── DATA FOR ANALYSIS

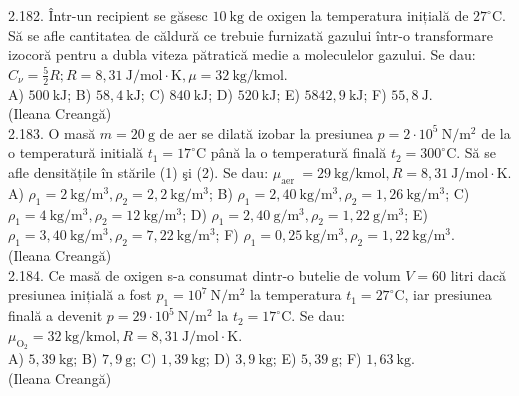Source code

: 2.182. Într-un recipient se găsesc $10 \mathrm{~kg}$ de oxigen la temperatura inițială de $27^{\circ} \mathrm{C}$. Să se afle cantitatea de căldură ce trebuie furnizată gazului într-o transformare izocoră pentru a dubla viteza pătratică medie a moleculelor gazului. Se dau: $C_{\nu}=\frac{5}{2} R ; R=8,31 \mathrm{~J} / \mathrm{mol} \cdot \mathrm{K}, \mu=32 \mathrm{~kg} / \mathrm{kmol}$.\\ A) $500 \mathrm{~kJ}$; B) $58,4 \mathrm{~kJ}$; C) $840 \mathrm{~kJ}$; D) $520 \mathrm{~kJ}$; E) $5842,9 \mathrm{~kJ}$; F) $55,8 \mathrm{~J}$.\\ (Ileana Creangă)\\

2.183. O masă $m=20 \mathrm{~g}$ de aer se dilată izobar la presiunea $p=2 \cdot 10^{5} \mathrm{~N} / \mathrm{m}^{2}$ de la o temperatură initială $t_{1}=17^{\circ} \mathrm{C}$ până la o temperatură finală $t_{2}=300^{\circ} \mathrm{C}$. Să se afle densitățile în stările (1) şi (2). Se dau: $\mu_{\text {aer }}=29 \mathrm{~kg} / \mathrm{kmol}, R=8,31 \mathrm{~J} / \mathrm{mol} \cdot \mathrm{K}$.\\ A) $\rho_{1}=2 \mathrm{~kg} / \mathrm{m}^{3}, \rho_{2}=2,2 \mathrm{~kg} / \mathrm{m}^{3}$; B) $\rho_{1}=2,40 \mathrm{~kg} / \mathrm{m}^{3}, \rho_{2}=1,26 \mathrm{~kg} / \mathrm{m}^{3}$; C) $\rho_{1}=4 \mathrm{~kg} / \mathrm{m}^{3}, \rho_{2}=12 \mathrm{~kg} / \mathrm{m}^{3}$; D) $\rho_{1}=2,40 \mathrm{~g} / \mathrm{m}^{3}, \rho_{2}=1,22 \mathrm{~g} / \mathrm{m}^{3}$; E) $\rho_{1}=3,40 \mathrm{~kg} / \mathrm{m}^{3}, \rho_{2}=7,22 \mathrm{~kg} / \mathrm{m}^{3}$; F) $\rho_{1}=0,25 \mathrm{~kg} / \mathrm{m}^{3}, \rho_{2}=1,22 \mathrm{~kg} / \mathrm{m}^{3}$.\\ (Ileana Creangă)\\

2.184. Ce masă de oxigen s-a consumat dintr-o butelie de volum $V=60$ litri dacă presiunea inițială a fost $p_{1}=10^{7} \mathrm{~N} / \mathrm{m}^{2}$ la temperatura $t_{1}=27^{\circ} \mathrm{C}$, iar presiunea finală a devenit $p=29 \cdot 10^{5} \mathrm{~N} / \mathrm{m}^{2}$ la $t_{2}=17^{\circ} \mathrm{C}$. Se dau: $\mu_{\mathrm{O}_{2}}=32 \mathrm{~kg} / \mathrm{kmol}, R=8,31 \mathrm{~J} / \mathrm{mol} \cdot \mathrm{K}$.\\ A) $5,39 \mathrm{~kg}$; B) $7,9 \mathrm{~g}$; C) $1,39 \mathrm{~kg}$; D) $3,9 \mathrm{~kg}$; E) $5,39 \mathrm{~g}$; F) $1,63 \mathrm{~kg}$.\\ (Ileana Creangă)\\

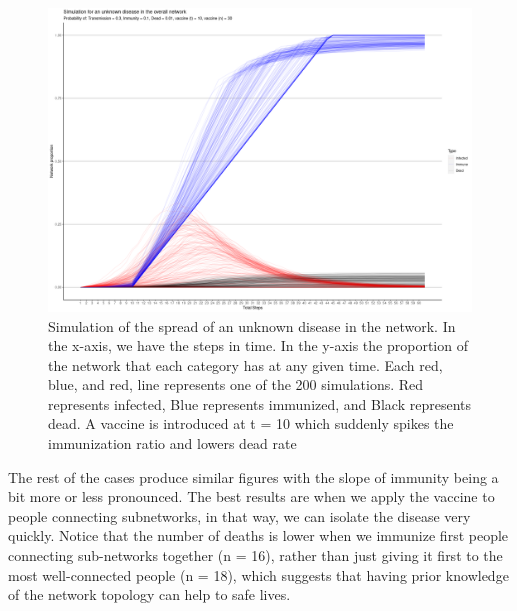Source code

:     \begin{figure}[h!]
        \centering
            \includegraphics[width=0.95\linewidth]{figures/Networks/Simulations/Simulation_Vaccine_30.png} 
        \caption{Simulation of the spread of an unknown disease in the network. In the x-axis, we have the steps in time. In the y-axis the proportion of the network that each category has at any given time. Each red, blue, and red, line represents one of the 200 simulations. Red represents infected, Blue represents immunized, and Black represents dead. A vaccine is introduced at t = 10 which suddenly spikes the immunization ratio and lowers dead rate}
        \label{figure:simulationsB}
    \end{figure}  

The rest of the cases produce similar figures with the slope of immunity being a bit more or less pronounced. The best results are when we apply the vaccine to people connecting subnetworks, in that way, we can isolate the disease very quickly. Notice that the number of deaths is lower when we immunize first people connecting sub-networks together (n = 16), rather than just giving it first to the most well-connected people (n = 18), which suggests that having prior knowledge of the network topology can help to safe lives.






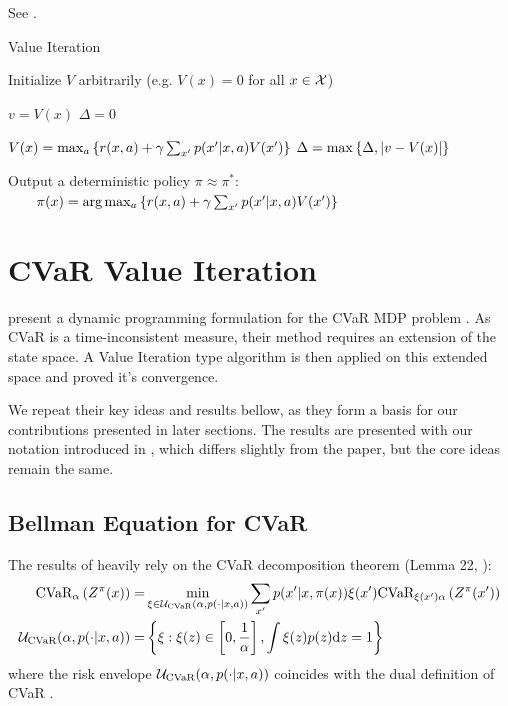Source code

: See .


\begin{algorithm}
\caption{Value Iteration}
\label{alg:vi}
\begin{algorithmic}
    \STATE Initialize $V$ arbitrarily (e.g. $V(x)=0$ for all $x \in \mathcal{X}$)
    
	\REPEAT
	
	\STATE $v = V(x)$
	\STATE $\Delta = 0$
	
	\STATE $V(x) = \max_a\left\{ {r(x, a) + \gamma\sum_{x'}p(x'|x, a)V(x')} \right\}$
	\STATE $\Delta = \max\left\{ {\Delta, |v-V(x)|} \right\}$
	\ENDFOR
	
	\UNTIL{ $\Delta < \epsilon$ }
	
	\STATE Output a deterministic policy $\pi \approx \pi^*$:
   	\STATE $\quad\quad \pi(x) = \text{arg}\max_a\left\{ {r(x, a) + \gamma\sum_{x'}p(x'|x, a)V(x')} \right\}$
\end{algorithmic}
\end{algorithm}


\section{CVaR Value Iteration}\label{sec:vi:cvar}

\citet{chow2015risk} present a dynamic programming formulation for the CVaR MDP problem . As CVaR is a time-inconsistent measure, their method requires an extension of the state space. A Value Iteration type algorithm is then applied on this extended space and \citet{chow2015risk} proved it's convergence. 

We repeat their key ideas and results bellow, as they form a basis for our contributions presented in later sections. The results are presented with our notation introduced in , which differs slightly from the paper, but the core ideas remain the same.

\subsection{Bellman Equation for CVaR}

The results of \citet{chow2015risk} heavily rely on the CVaR decomposition theorem (Lemma 22, \citep{pflug2016time}):
%
\begin{equation}\label{eqn:cvardecomp}
\begin{split}
\text{CVaR}_\alpha\left( {Z^\pi(x)} \right) =& \min_{\xi \in \mathcal{U}_{\text{CVaR}}(\alpha, p(\cdot | x, a))} \sum_{x'} p(x'| x, \pi(x))\xi(x') \text{CVaR}_{\xi(x')\alpha}\left( {Z^\pi(x')} \right)\\
\mathcal{U}_{\text{CVaR}}(\alpha, p(\cdot | x, a)) =& \left\{ {\xi : \xi(z) \in \left[ {0, \frac{1}{\alpha}} \right], \int \xi(z)p(z) \text{d}z = 1} \right\}
\end{split}
\end{equation}
%
where the risk envelope $\mathcal{U}_{\text{CVaR}}(\alpha, p(\cdot | x, a))$ coincides with the dual definition of CVaR .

────

WHAT TO WORK ON ::
Word for word, give the entries back in full; the pictures do not belong in the copy.

ANSWER SPACE ::
Source code

: 2.182. Într-un recipient se găsesc $10 \mathrm{~kg}$ de oxigen la temperatura inițială de $27^{\circ} \mathrm{C}$. Să se afle cantitatea de căldură ce trebuie furnizată gazului într-o transformare izocoră pentru a dubla viteza pătratică medie a moleculelor gazului. Se dau: $C_{\nu}=\frac{5}{2} R ; R=8,31 \mathrm{~J} / \mathrm{mol} \cdot \mathrm{K}, \mu=32 \mathrm{~kg} / \mathrm{kmol}$.\\ A) $500 \mathrm{~kJ}$; B) $58,4 \mathrm{~kJ}$; C) $840 \mathrm{~kJ}$; D) $520 \mathrm{~kJ}$; E) $5842,9 \mathrm{~kJ}$; F) $55,8 \mathrm{~J}$.\\ (Ileana Creangă)\\

2.183. O masă $m=20 \mathrm{~g}$ de aer se dilată izobar la presiunea $p=2 \cdot 10^{5} \mathrm{~N} / \mathrm{m}^{2}$ de la o temperatură initială $t_{1}=17^{\circ} \mathrm{C}$ până la o temperatură finală $t_{2}=300^{\circ} \mathrm{C}$. Să se afle densitățile în stările (1) şi (2). Se dau: $\mu_{\text {aer }}=29 \mathrm{~kg} / \mathrm{kmol}, R=8,31 \mathrm{~J} / \mathrm{mol} \cdot \mathrm{K}$.\\ A) $\rho_{1}=2 \mathrm{~kg} / \mathrm{m}^{3}, \rho_{2}=2,2 \mathrm{~kg} / \mathrm{m}^{3}$; B) $\rho_{1}=2,40 \mathrm{~kg} / \mathrm{m}^{3}, \rho_{2}=1,26 \mathrm{~kg} / \mathrm{m}^{3}$; C) $\rho_{1}=4 \mathrm{~kg} / \mathrm{m}^{3}, \rho_{2}=12 \mathrm{~kg} / \mathrm{m}^{3}$; D) $\rho_{1}=2,40 \mathrm{~g} / \mathrm{m}^{3}, \rho_{2}=1,22 \mathrm{~g} / \mathrm{m}^{3}$; E) $\rho_{1}=3,40 \mathrm{~kg} / \mathrm{m}^{3}, \rho_{2}=7,22 \mathrm{~kg} / \mathrm{m}^{3}$; F) $\rho_{1}=0,25 \mathrm{~kg} / \mathrm{m}^{3}, \rho_{2}=1,22 \mathrm{~kg} / \mathrm{m}^{3}$.\\ (Ileana Creangă)\\

2.184. Ce masă de oxigen s-a consumat dintr-o butelie de volum $V=60$ litri dacă presiunea inițială a fost $p_{1}=10^{7} \mathrm{~N} / \mathrm{m}^{2}$ la temperatura $t_{1}=27^{\circ} \mathrm{C}$, iar presiunea finală a devenit $p=29 \cdot 10^{5} \mathrm{~N} / \mathrm{m}^{2}$ la $t_{2}=17^{\circ} \mathrm{C}$. Se dau: $\mu_{\mathrm{O}_{2}}=32 \mathrm{~kg} / \mathrm{kmol}, R=8,31 \mathrm{~J} / \mathrm{mol} \cdot \mathrm{K}$.\\ A) $5,39 \mathrm{~kg}$; B) $7,9 \mathrm{~g}$; C) $1,39 \mathrm{~kg}$; D) $3,9 \mathrm{~kg}$; E) $5,39 \mathrm{~g}$; F) $1,63 \mathrm{~kg}$.\\ (Ileana Creangă)\\

Source code

:     \begin{figure}[h!]
        \centering
            \includegraphics[width=0.95\linewidth]{figures/Networks/Simulations/Simulation_Vaccine_30.png} 
        \caption{Simulation of the spread of an unknown disease in the network. In the x-axis, we have the steps in time. In the y-axis the proportion of the network that each category has at any given time. Each red, blue, and red, line represents one of the 200 simulations. Red represents infected, Blue represents immunized, and Black represents dead. A vaccine is introduced at t = 10 which suddenly spikes the immunization ratio and lowers dead rate}
        \label{figure:simulationsB}
    \end{figure}  

The rest of the cases produce similar figures with the slope of immunity being a bit more or less pronounced. The best results are when we apply the vaccine to people connecting subnetworks, in that way, we can isolate the disease very quickly. Notice that the number of deaths is lower when we immunize first people connecting sub-networks together (n = 16), rather than just giving it first to the most well-connected people (n = 18), which suggests that having prior knowledge of the network topology can help to safe lives.






Source code

: See .


\begin{algorithm}
\caption{Value Iteration}
\label{alg:vi}
\begin{algorithmic}
    \STATE Initialize $V$ arbitrarily (e.g. $V(x)=0$ for all $x \in \mathcal{X}$)
    
	\REPEAT
	
	\STATE $v = V(x)$
	\STATE $\Delta = 0$
	
	\STATE $V(x) = \max_a\left\{ {r(x, a) + \gamma\sum_{x'}p(x'|x, a)V(x')} \right\}$
	\STATE $\Delta = \max\left\{ {\Delta, |v-V(x)|} \right\}$
	\ENDFOR
	
	\UNTIL{ $\Delta < \epsilon$ }
	
	\STATE Output a deterministic policy $\pi \approx \pi^*$:
   	\STATE $\quad\quad \pi(x) = \text{arg}\max_a\left\{ {r(x, a) + \gamma\sum_{x'}p(x'|x, a)V(x')} \right\}$
\end{algorithmic}
\end{algorithm}


\section{CVaR Value Iteration}\label{sec:vi:cvar}

\citet{chow2015risk} present a dynamic programming formulation for the CVaR MDP problem . As CVaR is a time-inconsistent measure, their method requires an extension of the state space. A Value Iteration type algorithm is then applied on this extended space and \citet{chow2015risk} proved it's convergence. 

We repeat their key ideas and results bellow, as they form a basis for our contributions presented in later sections. The results are presented with our notation introduced in , which differs slightly from the paper, but the core ideas remain the same.

\subsection{Bellman Equation for CVaR}

The results of \citet{chow2015risk} heavily rely on the CVaR decomposition theorem (Lemma 22, \citep{pflug2016time}):
%
\begin{equation}\label{eqn:cvardecomp}
\begin{split}
\text{CVaR}_\alpha\left( {Z^\pi(x)} \right) =& \min_{\xi \in \mathcal{U}_{\text{CVaR}}(\alpha, p(\cdot | x, a))} \sum_{x'} p(x'| x, \pi(x))\xi(x') \text{CVaR}_{\xi(x')\alpha}\left( {Z^\pi(x')} \right)\\
\mathcal{U}_{\text{CVaR}}(\alpha, p(\cdot | x, a)) =& \left\{ {\xi : \xi(z) \in \left[ {0, \frac{1}{\alpha}} \right], \int \xi(z)p(z) \text{d}z = 1} \right\}
\end{split}
\end{equation}
%
where the risk envelope $\mathcal{U}_{\text{CVaR}}(\alpha, p(\cdot | x, a))$ coincides with the dual definition of CVaR .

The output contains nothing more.